Raymond Davidson, the founder of Glencairn Crystal, took it upon himself to address this issue and began designing a glass specifically for the whisky drinker. He envisaged a glass similar to a traditional sherry nosing glass (or Copita) that would encourage the user to appreciate the ‘nose’ and palate of the whisky, whilst being functional and robust enough for a bar environment.
The master blenders
Eventually the glass was brought to the attention of the Master Blenders of the Scotch Whisky Industry. With their guidance and expertise, the glass evolved.

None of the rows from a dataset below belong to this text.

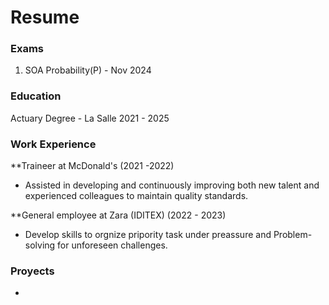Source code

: # Resume

### Exams
1. SOA Probability(P) - Nov 2024


### Education
Actuary Degree - La Salle 2021 - 2025

### Work Experience
**Traineer at McDonald's (2021 -2022)
  - Assisted in developing and continuously improving both new talent and experienced colleagues to maintain quality standards.

**General employee at Zara (IDITEX) (2022 - 2023)
  - Develop skills to orgnize pripority task under preassure and Problem-solving for unforeseen challenges.

### Proyects
- 
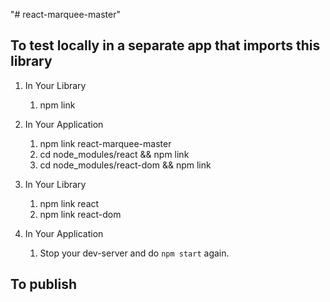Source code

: "# react-marquee-master"

## To test locally in a separate app that imports this library

1. In Your Library

   1. npm link

2. In Your Application

   1. npm link react-marquee-master
   2. cd node_modules/react && npm link
   3. cd node_modules/react-dom && npm link

3. In Your Library

   1. npm link react
   2. npm link react-dom

4. In Your Application
   1. Stop your dev-server and do `npm start` again.

## To publish
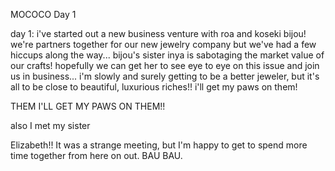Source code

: <!-- title: Mococo Abyssgaurd's Journal Entry: Day 1 -->

MOCOCO Day 1

day 1:
i've started out a new business venture with roa and koseki bijou! we're partners together for our new jewelry company but we've had a few hiccups along the way... bijou's sister inya is sabotaging the market value of our crafts! hopefully we can get her to see eye to eye on this issue and join us in business...
i'm slowly and surely getting to be a better jeweler, but it's all to be close to beautiful, luxurious riches!! i'll get my paws on them!

THEM I'LL GET MY PAWS ON THEM!!

also I met my sister

Elizabeth!! It was a strange meeting, but I'm happy to get to spend more time together from here on out.
BAU BAU.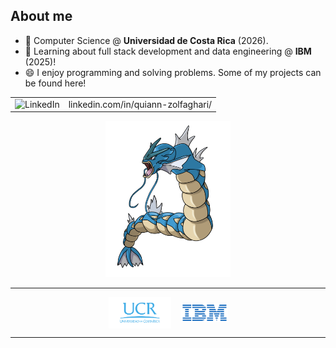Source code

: ## About me

- 🔭 Computer Science @ **Universidad de Costa Rica** (2026).
- 🌱 Learning about full stack development and data engineering @ **IBM** (2025)!
- 😄 I enjoy programming and solving problems. Some of my projects can be found here!

<table>
  <tr>
    <td>
      <img src="https://img.shields.io/badge/LinkedIn-0077B5?style=for-the-badge&logo=linkedin&logoColor=white" alt="LinkedIn">
    </td>
    <td>
      <p style="margin: 0;">linkedin.com/in/quiann-zolfaghari/</p>
    </td>
  </tr>
</table>

<div align="center">
  <img src="imgs/pokemon.png" alt="N/A" width="200" height="250">
</div>

___

<div align="center" style="display: flex; justify-content: center; align-items: center; gap: 16px;">
  <img src="imgs/logo-ucr.png" alt="Universidad de Costa Rica" width="100" height="50">
  <img src="imgs/logo-ibm.png" alt="IBM education" width="75" height="30">
</div>


___
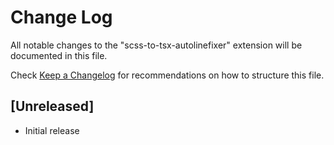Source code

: # Change Log

All notable changes to the "scss-to-tsx-autolinefixer" extension will be documented in this file.

Check [Keep a Changelog](http://keepachangelog.com/) for recommendations on how to structure this file.

## [Unreleased]

- Initial release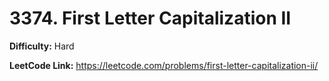 # 3374. First Letter Capitalization II

**Difficulty:** Hard

**LeetCode Link:** https://leetcode.com/problems/first-letter-capitalization-ii/

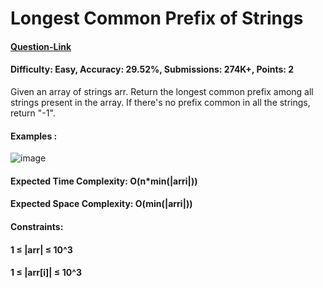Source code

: # Longest Common Prefix of Strings
#### [Question-Link](https://www.geeksforgeeks.org/problems/longest-common-prefix-in-an-array5129/1)
#### Difficulty: Easy, Accuracy: 29.52%, Submissions: 274K+, Points: 2
Given an array of strings arr. Return the longest common prefix among all strings present in the array. If there's no prefix common in all the strings, return "-1".

#### Examples :
![image](https://github.com/user-attachments/assets/e50af68c-c9d3-4eb0-a7e9-2dc30863a060)
#### Expected Time Complexity: O(n*min(|arri|))
#### Expected Space Complexity: O(min(|arri|))

#### Constraints:
#### 1 ≤ |arr| ≤ 10^3
#### 1 ≤ |arr[i]| ≤ 10^3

It’s size and shape was perfected to accommodate a 35ml pour whilst allowing for the addition of water; keeping an optimum amount of liquid in contact with air to allow the aromas to develop.
The unique shape
The tapering mouth allowed for an ease of drinking (that was not associated with a Copita) whilst capturing the all-important aromas. The wide crystal bowl enhances the appreciation of the whisky’s colour and the solid base is designed to be easily cradled in the hand. It is also robust enough for the discerning whisky drinker. Raymond wanted to ensure that the aesthetic of the glass was an attractive fit for the superb spirits it would carry.
The glass today
The Glencairn Glass can be found at major whisky festivals around the world and in many serious whisky bars. The glass is also used in distilleries across the globe. Since its launch in 2001 the glass has won numerous awards including the Queens Award for Innovation.
Today, over 3 million glasses are sold annually and sales continue to grow.
It may have taken a few hundred years to arrive, but whisky now has a glass of its own… finally!